Copy word for word, please, the lines of the entries below running from the one containing "### Free Daily Backups" to the one containing "## 10. Dreamhost", both ends included.

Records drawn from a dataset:
■ ■ ■ ■ ■ ■ ■
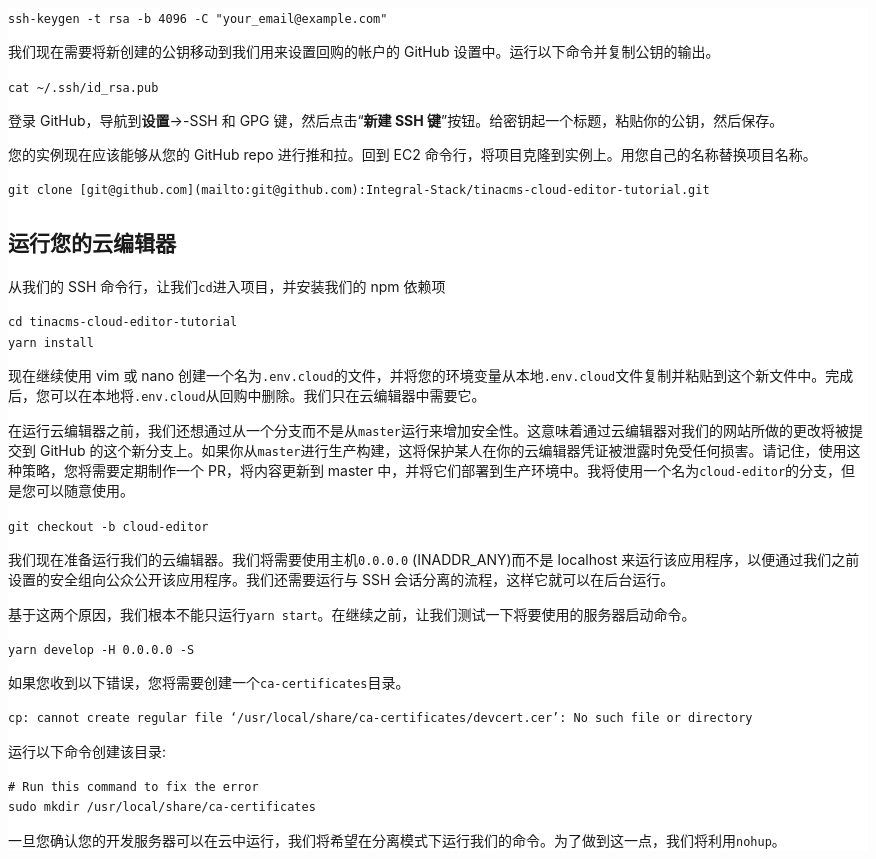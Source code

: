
 ```
ssh-keygen -t rsa -b 4096 -C "your_email@example.com"
```

我们现在需要将新创建的公钥移动到我们用来设置回购的帐户的 GitHub 设置中。运行以下命令并复制公钥的输出。

```
cat ~/.ssh/id_rsa.pub
```

登录 GitHub，导航到**设置**->-SSH 和 GPG 键，然后点击“**新建 SSH 键**”按钮。给密钥起一个标题，粘贴你的公钥，然后保存。

您的实例现在应该能够从您的 GitHub repo 进行推和拉。回到 EC2 命令行，将项目克隆到实例上。用您自己的名称替换项目名称。

```
git clone [git@github.com](mailto:git@github.com):Integral-Stack/tinacms-cloud-editor-tutorial.git
```

## 运行您的云编辑器

从我们的 SSH 命令行，让我们`cd`进入项目，并安装我们的 npm 依赖项

```
cd tinacms-cloud-editor-tutorial
yarn install
```

现在继续使用 vim 或 nano 创建一个名为`.env.cloud`的文件，并将您的环境变量从本地`.env.cloud`文件复制并粘贴到这个新文件中。完成后，您可以在本地将`.env.cloud`从回购中删除。我们只在云编辑器中需要它。

在运行云编辑器之前，我们还想通过从一个分支而不是从`master`运行来增加安全性。这意味着通过云编辑器对我们的网站所做的更改将被提交到 GitHub 的这个新分支上。如果你从`master`进行生产构建，这将保护某人在你的云编辑器凭证被泄露时免受任何损害。请记住，使用这种策略，您将需要定期制作一个 PR，将内容更新到 master 中，并将它们部署到生产环境中。我将使用一个名为`cloud-editor`的分支，但是您可以随意使用。

```
git checkout -b cloud-editor
```

我们现在准备运行我们的云编辑器。我们将需要使用主机`0.0.0.0` (INADDR_ANY)而不是 localhost 来运行该应用程序，以便通过我们之前设置的安全组向公众公开该应用程序。我们还需要运行与 SSH 会话分离的流程，这样它就可以在后台运行。

基于这两个原因，我们根本不能只运行`yarn start`。在继续之前，让我们测试一下将要使用的服务器启动命令。

```
yarn develop -H 0.0.0.0 -S
```

如果您收到以下错误，您将需要创建一个`ca-certificates`目录。

```
cp: cannot create regular file ‘/usr/local/share/ca-certificates/devcert.cer’: No such file or directory
```

运行以下命令创建该目录:

```
# Run this command to fix the error
sudo mkdir /usr/local/share/ca-certificates
```

一旦您确认您的开发服务器可以在云中运行，我们将希望在分离模式下运行我们的命令。为了做到这一点，我们将利用`nohup`。
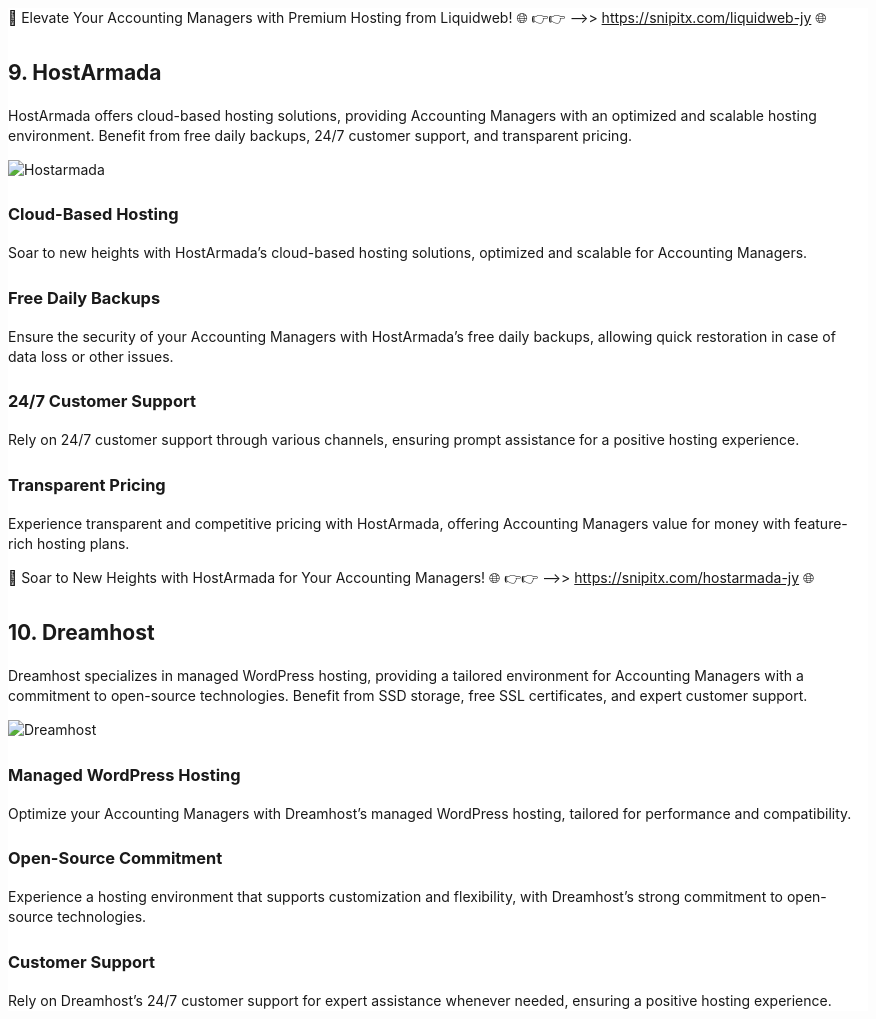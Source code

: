 🚀 Elevate Your Accounting Managers with Premium Hosting from Liquidweb! 🌐
👉👉 -->> https://snipitx.com/liquidweb-jy 🌐

## 9. HostArmada

HostArmada offers cloud-based hosting solutions, providing Accounting Managers with an optimized and scalable hosting environment. Benefit from free daily backups, 24/7 customer support, and transparent pricing.

![Hostarmada](https://i.imgur.com/KFbdf3o.jpeg "Hostarmada Hosting")

### Cloud-Based Hosting
Soar to new heights with HostArmada’s cloud-based hosting solutions, optimized and scalable for Accounting Managers.

### Free Daily Backups
Ensure the security of your Accounting Managers with HostArmada’s free daily backups, allowing quick restoration in case of data loss or other issues.

### 24/7 Customer Support
Rely on 24/7 customer support through various channels, ensuring prompt assistance for a positive hosting experience.

### Transparent Pricing
Experience transparent and competitive pricing with HostArmada, offering Accounting Managers value for money with feature-rich hosting plans.

🚀 Soar to New Heights with HostArmada for Your Accounting Managers! 🌐
👉👉 -->> https://snipitx.com/hostarmada-jy 🌐

## 10. Dreamhost

Dreamhost specializes in managed WordPress hosting, providing a tailored environment for Accounting Managers with a commitment to open-source technologies. Benefit from SSD storage, free SSL certificates, and expert customer support.

![Dreamhost](https://i.imgur.com/rXIg8ip.jpeg "Dreamhost Hosting")

### Managed WordPress Hosting
Optimize your Accounting Managers with Dreamhost’s managed WordPress hosting, tailored for performance and compatibility.

### Open-Source Commitment
Experience a hosting environment that supports customization and flexibility, with Dreamhost’s strong commitment to open-source technologies.

### Customer Support
Rely on Dreamhost’s 24/7 customer support for expert assistance whenever needed, ensuring a positive hosting experience.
■ ■ ■ ■ ■ ■ ■
SOLUTION TO THIS EXERCISE ▸
### Free Daily Backups
Ensure the security of your Accounting Managers with HostArmada’s free daily backups, allowing quick restoration in case of data loss or other issues.

### 24/7 Customer Support
Rely on 24/7 customer support through various channels, ensuring prompt assistance for a positive hosting experience.

### Transparent Pricing
Experience transparent and competitive pricing with HostArmada, offering Accounting Managers value for money with feature-rich hosting plans.

🚀 Soar to New Heights with HostArmada for Your Accounting Managers! 🌐
👉👉 -->> https://snipitx.com/hostarmada-jy 🌐

## 10. Dreamhost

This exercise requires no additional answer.